About Memphis Deign Movement
An anti-design movement energized Italian design throughout the 1960s and ’70s.
After decades of modernist doctrine, Sottsass and his collaborators longed to be liberated from the tyranny of smart, but soulless ‘Good Taste’ in design.
Radical design groups such as Archizoom, Superstudio, and Studio Alchimia, were established in opposition to the pure functionalism of the International Style.
Their solution was to continue the experiments with unconventional materials, historic forms, kitsch motifs and gaudy colours begun by Studio Alchimia, which Sottsass and De Lucchi had belonged to
In 1981, Ettore Sottsass formed a loosely organized group to pursue an ironic approach to design in which surface decoration was paramount.

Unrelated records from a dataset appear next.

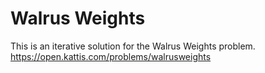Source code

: # Walrus Weights
This is an iterative solution for the Walrus Weights problem. https://open.kattis.com/problems/walrusweights
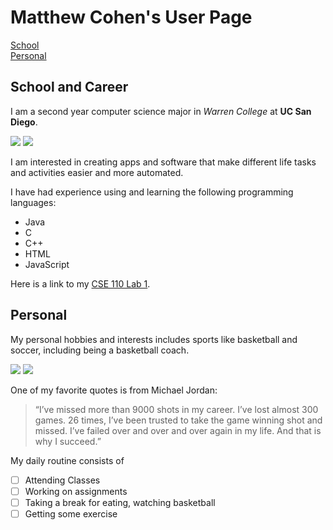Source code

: # Matthew Cohen's User Page
[School](#school)                    
[Personal](#personal)

## School and Career

I am a second year computer science major in *Warren College* at **UC San Diego**.

![](https://upload.wikimedia.org/wikipedia/en/thumb/6/61/Warren_logo.png/130px-Warren_logo.png)
![](https://www.sysnet.ucsd.edu/~voelker/pubcom/logo/CSELogo-bw-caulfield-thm.png)

I am interested in creating apps and software that make different life tasks and activities easier and more automated. 

I have had experience using and learning the following programming languages:
 - Java
 - C
 - C++
 - HTML
 - JavaScript
 
 Here is a link to my [CSE 110 Lab 1](https://github.com/m3cohen/CSE110Lab1).

## Personal

My personal hobbies and interests includes sports like basketball and soccer, including being a basketball coach.  

![](https://assets-sports.thescore.com/basketball/team/18/logo.png)
![](https://i.pinimg.com/originals/4f/32/7c/4f327c4ec8074001737b9e94723290a9.png)

One of my favorite quotes is from Michael Jordan:
> “I’ve missed more than 9000 shots in my career. I’ve lost almost 300 games. 26 times, I’ve been trusted to take the game winning shot and missed. I’ve failed over and over and over again in my life. And that is why I succeed.” 

My daily routine consists of
- [ ] Attending Classes
- [ ] Working on assignments
- [ ] Taking a break for eating, watching basketball
- [ ] Getting some exercise
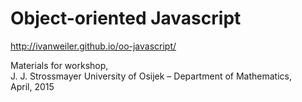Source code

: # Object-oriented Javascript

http://ivanweiler.github.io/oo-javascript/

Materials for workshop,  
J. J. Strossmayer University of Osijek – Department of Mathematics,  
April, 2015  
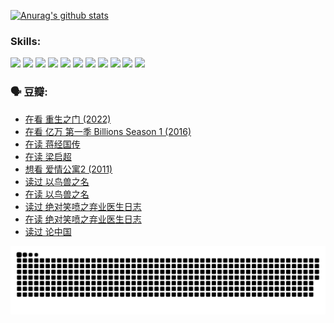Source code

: 
[![Anurag's github stats](https://github-readme-stats.vercel.app/api?username=w940853815)](https://github.com/anuraghazra/github-readme-stats)

### Skills:

<code><img height="32" src="https://cdn.jsdelivr.net/npm/simple-icons@v5/icons/python.svg"></code>
<code><img height="32" src="https://cdn.jsdelivr.net/npm/simple-icons@v5/icons/javascript.svg"></code>
<code><img height="32" src="https://cdn.jsdelivr.net/npm/simple-icons@v5/icons/django.svg"></code>
<code><img height="32" src="https://cdn.jsdelivr.net/npm/simple-icons@v5/icons/flask.svg"></code>
<code><img height="32" src="https://cdn.jsdelivr.net/npm/simple-icons@v5/icons/vuetify.svg"></code>
<code><img height="32" src="https://cdn.jsdelivr.net/npm/simple-icons@v5/icons/git.svg"></code>
<code><img height="32" src="https://cdn.jsdelivr.net/npm/simple-icons@v5/icons/docker.svg"></code>
<code><img height="32" src="https://cdn.jsdelivr.net/npm/simple-icons@v5/icons/postgresql.svg"></code>
<code><img height="32" src="https://cdn.jsdelivr.net/npm/simple-icons@v5/icons/elasticsearch.svg"></code>
<code><img height="32" src="https://cdn.jsdelivr.net/npm/simple-icons@v5/icons/macos.svg"></code>
<code><img height="32" src="https://cdn.jsdelivr.net/npm/simple-icons@v5/icons/linux.svg"></code>

### 🗣 豆瓣:

<!-- DOUBAN-ACTIVITIES:START -->
- [在看 重生之门‎ (2022)](https://www.douban.com/people/136069238/status/3882598762/?_i=53881703)
- [在看 亿万 第一季 Billions Season 1‎ (2016)](https://www.douban.com/people/136069238/status/3878098700/?_i=53881703)
- [在读 蒋经国传](https://www.douban.com/people/136069238/status/3877458956/?_i=53881703)
- [在读 梁启超](https://www.douban.com/people/136069238/status/3876806133/?_i=53881703)
- [想看 爱情公寓2‎ (2011)](https://www.douban.com/people/136069238/status/3876682115/?_i=53881703)
- [读过 以鸟兽之名](https://www.douban.com/people/136069238/status/3876369302/?_i=53881703)
- [在读 以鸟兽之名](https://www.douban.com/people/136069238/status/3869094471/?_i=53881703)
- [读过 绝对笑喷之弃业医生日志](https://www.douban.com/people/136069238/status/3869093225/?_i=53881703)
- [在读 绝对笑喷之弃业医生日志](https://www.douban.com/people/136069238/status/3862106751/?_i=53881703)
- [读过 论中国](https://www.douban.com/people/136069238/status/3862105795/?_i=53881703)
<!-- DOUBAN-ACTIVITIES:END -->


![Snake animation](https://raw.githubusercontent.com/w940853815/w940853815/output/github-contribution-grid-snake.svg)

<!--
**w940853815/w940853815** is a ✨ _special_ ✨ repository because its `README.md` (this file) appears on your GitHub profile.

Here are some ideas to get you started:

- 🔭 I’m currently working on ...
- 🌱 I’m currently learning ...
- 👯 I’m looking to collaborate on ...
- 🤔 I’m looking for help with ...
- 💬 Ask me about ...
- 📫 How to reach me: ...
- 😄 Pronouns: ...
- ⚡ Fun fact: ...
-->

Memphis annually introduced new furniture, lighting, textiles, ceramics, and glass objects in Milan from 1981 through the late 1980s. In its most exuberant phase, it was a provocative call for diversity and plurality in the arts, and in society as a whole.
Diving off the anarchy of punk rock and early new wave, artists and designers made postmodernist design an expression of the era’s flamboyance and decadence, with a generous shot of rebellion: Vivienne Westwood’s ironic take on S&M and bondage, Ron Arad’s Concrete Stereo (1983), and the Memphis group’s wildly bizarre furniture and accessories.
The packed opening party, cool graphics and hip young designers from different countries – proved irresistible to the mass media. Exuberant, glittery and unashamedly kitsch, Memphis was everything that modernism wasn’t.
Studio Alchimia had done it all before, but only the design cognoscenti knew about it. The secret of Memphis’s success was its flair for marketing.
There were long lines outside the opening party at the Milan Furniture Fair, and Sottsass posed for photographs with his young collaborators in a “conversation pit” designed by Masanori Umeda to look like a boxing ring. That image appeared in magazines all over the world
Perfectly in tune with an era when pop culture was dominated by the post-punk flamboyance of early 1980s new romanticism, Memphis was also a colourful, clearly defined manifestation of the often obscure post-modernist theories then so influential in art and architecture
Postmodernism, quite simply, was image-friendly and always cover-ready, an enduring example of how design practice can be both provocative and challenging.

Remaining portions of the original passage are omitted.